### Task objective
Write the data out again exactly, with no pictures.

### Data
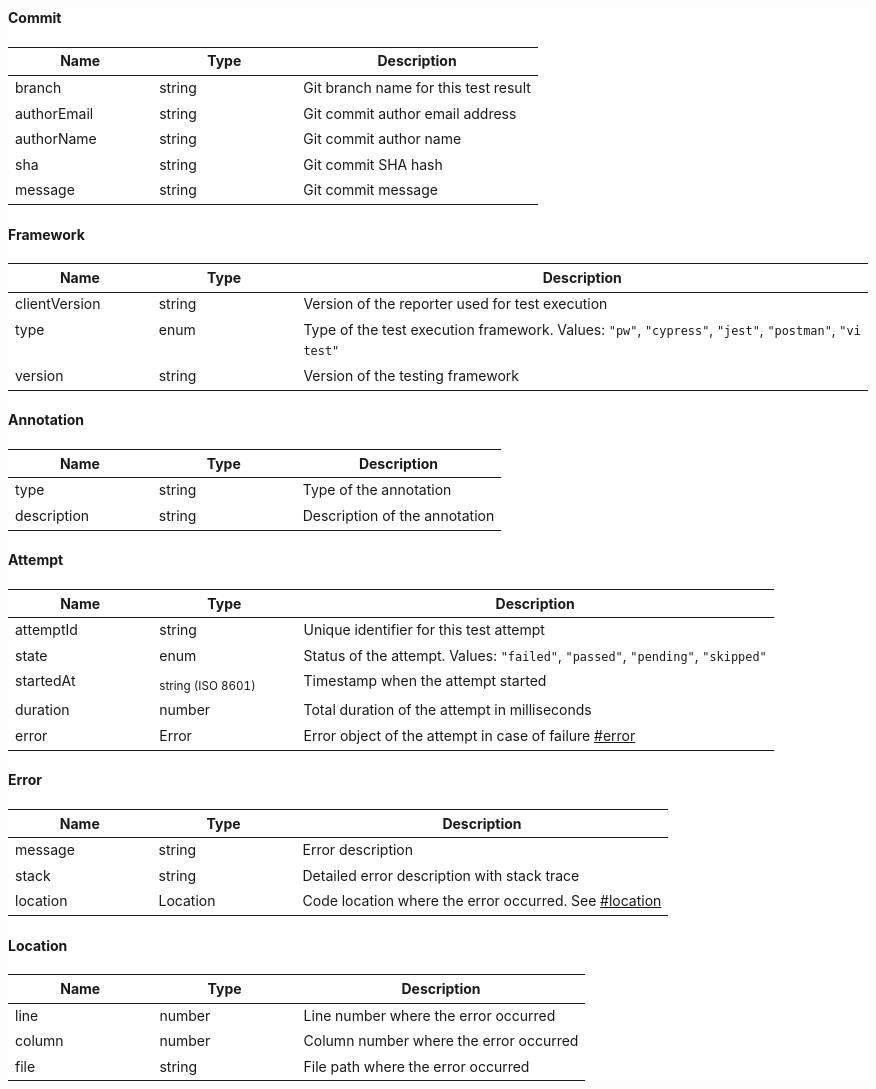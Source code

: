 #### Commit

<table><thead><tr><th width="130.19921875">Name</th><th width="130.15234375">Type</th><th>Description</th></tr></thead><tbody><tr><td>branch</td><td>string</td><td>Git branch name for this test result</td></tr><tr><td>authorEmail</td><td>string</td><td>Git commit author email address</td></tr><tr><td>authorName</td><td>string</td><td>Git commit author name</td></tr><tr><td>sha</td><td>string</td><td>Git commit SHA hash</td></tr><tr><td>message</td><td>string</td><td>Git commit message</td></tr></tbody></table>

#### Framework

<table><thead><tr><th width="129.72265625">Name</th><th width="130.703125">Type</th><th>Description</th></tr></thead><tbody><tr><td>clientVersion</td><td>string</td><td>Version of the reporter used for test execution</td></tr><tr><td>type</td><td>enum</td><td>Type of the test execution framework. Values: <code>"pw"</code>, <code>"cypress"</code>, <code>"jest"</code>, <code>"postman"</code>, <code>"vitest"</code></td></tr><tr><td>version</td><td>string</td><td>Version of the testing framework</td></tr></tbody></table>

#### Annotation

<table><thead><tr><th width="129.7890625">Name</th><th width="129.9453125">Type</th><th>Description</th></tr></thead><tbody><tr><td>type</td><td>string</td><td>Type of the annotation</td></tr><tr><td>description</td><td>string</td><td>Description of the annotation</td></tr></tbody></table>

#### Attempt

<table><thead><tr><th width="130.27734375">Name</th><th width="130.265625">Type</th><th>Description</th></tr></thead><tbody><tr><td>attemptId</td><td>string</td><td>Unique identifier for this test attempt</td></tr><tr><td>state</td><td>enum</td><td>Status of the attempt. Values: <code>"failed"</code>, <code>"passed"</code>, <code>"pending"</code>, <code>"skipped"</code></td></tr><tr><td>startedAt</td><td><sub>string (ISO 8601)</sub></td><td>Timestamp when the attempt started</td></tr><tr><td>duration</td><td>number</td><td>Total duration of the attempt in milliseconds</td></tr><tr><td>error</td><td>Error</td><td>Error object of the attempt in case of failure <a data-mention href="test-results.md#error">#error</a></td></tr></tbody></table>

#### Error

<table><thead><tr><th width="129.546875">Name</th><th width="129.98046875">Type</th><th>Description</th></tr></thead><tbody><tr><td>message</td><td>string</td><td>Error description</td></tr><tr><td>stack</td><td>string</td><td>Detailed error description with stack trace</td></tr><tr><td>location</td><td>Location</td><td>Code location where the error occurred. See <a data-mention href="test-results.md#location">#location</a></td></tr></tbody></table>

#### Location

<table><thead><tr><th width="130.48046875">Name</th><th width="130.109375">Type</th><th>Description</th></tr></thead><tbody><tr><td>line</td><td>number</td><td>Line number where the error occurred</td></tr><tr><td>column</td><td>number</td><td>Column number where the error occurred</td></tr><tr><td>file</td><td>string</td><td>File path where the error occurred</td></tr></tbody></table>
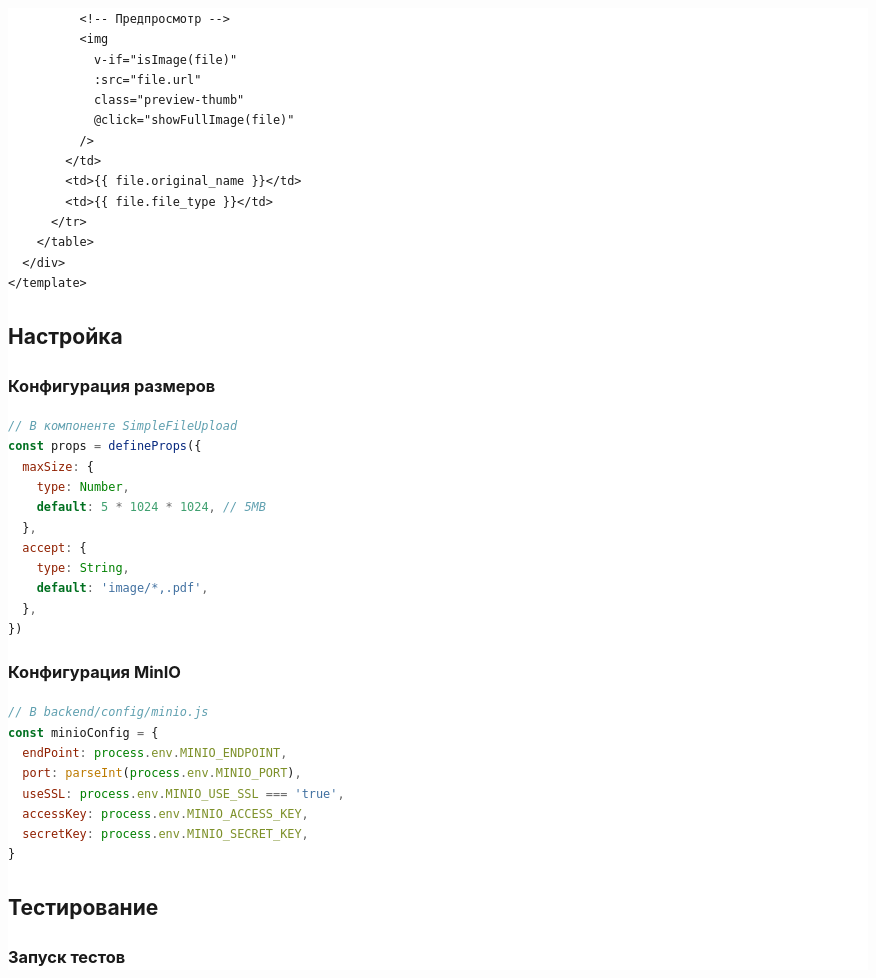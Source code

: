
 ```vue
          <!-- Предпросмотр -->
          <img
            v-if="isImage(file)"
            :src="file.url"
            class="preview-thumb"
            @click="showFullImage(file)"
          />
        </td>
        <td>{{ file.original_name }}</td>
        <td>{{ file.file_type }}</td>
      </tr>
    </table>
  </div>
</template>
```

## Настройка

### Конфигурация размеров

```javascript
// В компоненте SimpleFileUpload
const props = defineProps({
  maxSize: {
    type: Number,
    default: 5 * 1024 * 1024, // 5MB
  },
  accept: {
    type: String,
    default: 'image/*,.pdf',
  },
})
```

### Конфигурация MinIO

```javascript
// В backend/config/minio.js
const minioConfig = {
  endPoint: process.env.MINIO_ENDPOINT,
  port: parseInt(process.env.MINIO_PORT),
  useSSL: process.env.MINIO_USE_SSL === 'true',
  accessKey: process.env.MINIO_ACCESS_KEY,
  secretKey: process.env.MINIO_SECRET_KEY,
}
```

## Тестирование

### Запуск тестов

### Exercise answer
Source code

: #### Commit

<table><thead><tr><th width="130.19921875">Name</th><th width="130.15234375">Type</th><th>Description</th></tr></thead><tbody><tr><td>branch</td><td>string</td><td>Git branch name for this test result</td></tr><tr><td>authorEmail</td><td>string</td><td>Git commit author email address</td></tr><tr><td>authorName</td><td>string</td><td>Git commit author name</td></tr><tr><td>sha</td><td>string</td><td>Git commit SHA hash</td></tr><tr><td>message</td><td>string</td><td>Git commit message</td></tr></tbody></table>

#### Framework

<table><thead><tr><th width="129.72265625">Name</th><th width="130.703125">Type</th><th>Description</th></tr></thead><tbody><tr><td>clientVersion</td><td>string</td><td>Version of the reporter used for test execution</td></tr><tr><td>type</td><td>enum</td><td>Type of the test execution framework. Values: <code>"pw"</code>, <code>"cypress"</code>, <code>"jest"</code>, <code>"postman"</code>, <code>"vitest"</code></td></tr><tr><td>version</td><td>string</td><td>Version of the testing framework</td></tr></tbody></table>

#### Annotation

<table><thead><tr><th width="129.7890625">Name</th><th width="129.9453125">Type</th><th>Description</th></tr></thead><tbody><tr><td>type</td><td>string</td><td>Type of the annotation</td></tr><tr><td>description</td><td>string</td><td>Description of the annotation</td></tr></tbody></table>

#### Attempt

<table><thead><tr><th width="130.27734375">Name</th><th width="130.265625">Type</th><th>Description</th></tr></thead><tbody><tr><td>attemptId</td><td>string</td><td>Unique identifier for this test attempt</td></tr><tr><td>state</td><td>enum</td><td>Status of the attempt. Values: <code>"failed"</code>, <code>"passed"</code>, <code>"pending"</code>, <code>"skipped"</code></td></tr><tr><td>startedAt</td><td><sub>string (ISO 8601)</sub></td><td>Timestamp when the attempt started</td></tr><tr><td>duration</td><td>number</td><td>Total duration of the attempt in milliseconds</td></tr><tr><td>error</td><td>Error</td><td>Error object of the attempt in case of failure <a data-mention href="test-results.md#error">#error</a></td></tr></tbody></table>

#### Error

<table><thead><tr><th width="129.546875">Name</th><th width="129.98046875">Type</th><th>Description</th></tr></thead><tbody><tr><td>message</td><td>string</td><td>Error description</td></tr><tr><td>stack</td><td>string</td><td>Detailed error description with stack trace</td></tr><tr><td>location</td><td>Location</td><td>Code location where the error occurred. See <a data-mention href="test-results.md#location">#location</a></td></tr></tbody></table>

#### Location

<table><thead><tr><th width="130.48046875">Name</th><th width="130.109375">Type</th><th>Description</th></tr></thead><tbody><tr><td>line</td><td>number</td><td>Line number where the error occurred</td></tr><tr><td>column</td><td>number</td><td>Column number where the error occurred</td></tr><tr><td>file</td><td>string</td><td>File path where the error occurred</td></tr></tbody></table>
Source code

:
 ```vue
          <!-- Предпросмотр -->
          <img
            v-if="isImage(file)"
            :src="file.url"
            class="preview-thumb"
            @click="showFullImage(file)"
          />
        </td>
        <td>{{ file.original_name }}</td>
        <td>{{ file.file_type }}</td>
      </tr>
    </table>
  </div>
</template>
```

## Настройка

### Конфигурация размеров

```javascript
// В компоненте SimpleFileUpload
const props = defineProps({
  maxSize: {
    type: Number,
    default: 5 * 1024 * 1024, // 5MB
  },
  accept: {
    type: String,
    default: 'image/*,.pdf',
  },
})
```

### Конфигурация MinIO

```javascript
// В backend/config/minio.js
const minioConfig = {
  endPoint: process.env.MINIO_ENDPOINT,
  port: parseInt(process.env.MINIO_PORT),
  useSSL: process.env.MINIO_USE_SSL === 'true',
  accessKey: process.env.MINIO_ACCESS_KEY,
  secretKey: process.env.MINIO_SECRET_KEY,
}
```

## Тестирование

### Запуск тестов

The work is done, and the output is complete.